How to Help a Jealous Child (Tips and Advice)

Let’s be clear from the get-go what we are talking about here.

If you are searching for how to help a jealous child, it is important to be clear what the goal is.

Do you want to keep the child from feeling jealousy?

Or are you trying to help a child who is feeling jealous handle that feeling? The strategies for one or the other are quite different.

How to Help a Jealous Child (Tips and Advice)

Before we go forward, let’s take a look at the emotion. Jealousy. In our society, jealousy is not an emotion to be proud of.

In fact, as a parent, we might feel like we are failing if we see our children experiencing jealousy.

Perhaps we attach the feeling to envy, or greed.

With this negative connection, it is no wonder that we want to find a way to get it out of our kids.

However, before you can really move forward to assist your child with jealousy, you need to confront your own feelings about it.

Do you think that your child’s feelings are valid? That he shouldn’t be experiencing jealousy?

Perhaps you think that he is feeling entitled, and that jealousy is a product of a greater problem?

Perhaps you worry about what this jealousy will mean for him as he gets older.

Regardless, you need to stop whatever you are thinking, and return to one vital principle.

Your child’s feelings are valid.

Yes, you need to commit to the idea, concept, the statement, that your child’s feelings are valid.

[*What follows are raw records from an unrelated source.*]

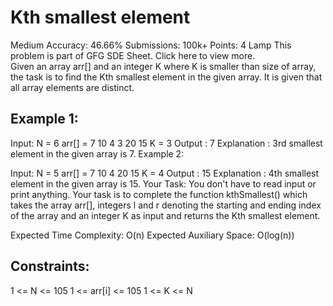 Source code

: # Kth smallest element 
Medium Accuracy: 46.66% Submissions: 100k+ Points: 4
Lamp
This problem is part of GFG SDE Sheet. Click here to view more.   
Given an array arr[] and an integer K where K is smaller than size of array, the task is to find the Kth smallest element in the given array. It is given that all array elements are distinct.

## Example 1:

Input:
N = 6
arr[] = 7 10 4 3 20 15
K = 3
Output : 7
Explanation :
3rd smallest element in the given 
array is 7.
Example 2:

Input:
N = 5
arr[] = 7 10 4 20 15
K = 4
Output : 15
Explanation :
4th smallest element in the given 
array is 15.
Your Task:
You don't have to read input or print anything. Your task is to complete the function kthSmallest() which takes the array arr[], integers l and r denoting the starting and ending index of the array and an integer K as input and returns the Kth smallest element.
 
 
Expected Time Complexity: O(n)
Expected Auxiliary Space: O(log(n))
## Constraints:
1 <= N <= 105
1 <= arr[i] <= 105
1 <= K <= N
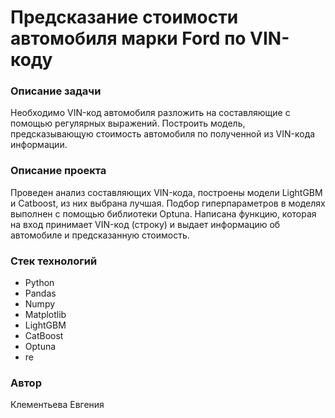 # Предсказание стоимости автомобиля марки Ford по VIN-коду


### Описание задачи

 Необходимо VIN-код автомобиля разложить на составляющие с помощью регулярных выражений. Построить модель, предсказывающую стоимость автомобиля по полученной из VIN-кода информации.


### Описание проекта

Проведен анализ составляющих VIN-кода, построены модели LightGBM и Catboost, из них выбрана лучшая. Подбор гиперпараметров в моделях выполнен с помощью библиотеки Optuna. Написана функцию, которая на вход принимает VIN-код (строку) и выдает информацию об автомобиле и предсказанную стоимость.


### Стек технологий

- Python
- Pandas
- Numpy
- Matplotlib
- LightGBM
- CatBoost
- Optuna
- re


### Автор

Клементьева Евгения

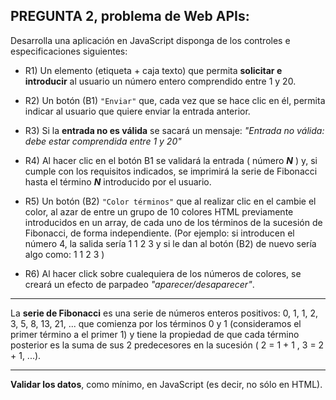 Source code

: ## PREGUNTA 2, problema de Web APIs:
Desarrolla una aplicación en JavaScript disponga de los controles e especificaciones siguientes:

* R1) Un elemento (etiqueta + caja texto) que permita **solicitar e introducir** al usuario un número entero comprendido entre 1 y 20.

* R2) Un botón (B1) ``"Enviar"`` que, cada vez que se hace clic en él, permita indicar al usuario que quiere enviar la entrada anterior.
      
* R3) Si la **entrada no es válida** se sacará un mensaje: *"Entrada no válida: debe estar comprendida entre 1 y 20"*
      
* R4) Al hacer clic en el botón B1 se validará la entrada ( número ***N*** ) y, si cumple con los requisitos indicados, se imprimirá la serie de Fibonacci hasta el término ***N*** introducido por el usuario.
      
* R5) Un botón (B2) ``"Color términos"`` que al realizar clic en el cambie el color, al azar de entre un grupo de 10 colores HTML previamente introducidos en un array, de cada uno de los términos de la sucesión de Fibonacci, de forma independiente. (Por ejemplo: si introducen el número 4, la salida sería 1 1 2 3 y si le dan al botón (B2) de nuevo sería algo como:  1 1 2 3 )
      
* R6) Al hacer click sobre cualequiera de los números de colores, se creará un efecto de parpadeo *"aparecer/desaparecer"*.
---------------------------------------------------------
La **serie de Fibonacci** es una serie de números enteros positivos: 0, 1, 1, 2, 3, 5, 8, 13, 21, ... que comienza por los términos 0 y 1 (consideramos el primer término a el primer 1) y tiene la propiedad de que cada término posterior es la suma de sus 2 predecesores en la sucesión ( 2 = 1 + 1 , 3 = 2 + 1, ...).

---------------------------------------------------
**Validar los datos**, como mínimo, en JavaScript (es decir, no sólo en HTML).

The fact is, your child is having this feeling. It doesn’t mean that the feeling is right, socially acceptable, or based in logic.

Feelings are feelings, and we have them. if you can’t accept that your child’s feelings are valid, you will struggle to help him overcome them.

Once you have let go of your judgments about anxieties about the jealousy, it becomes much easier for you to handle it.

Where is the jealousy coming from?

The next step in handling the jealousy is looking for the cause.

I’m not talking about the specifics of this toy or that toy.

Oftentimes our children express emotions about situations that are actually associated with something else.

A child who has a new baby in the house may be completely disordered because of the baby, but may take out those feelings on the playground far away from home and the new sibling.

But then again, sometimes jealousy is as simple as that boy has a cool toy, and he wants one too.

As a parent, can try to address the root cause of the jealousy by changing up the environment, so that the cause of the jealousy doesn’t occur.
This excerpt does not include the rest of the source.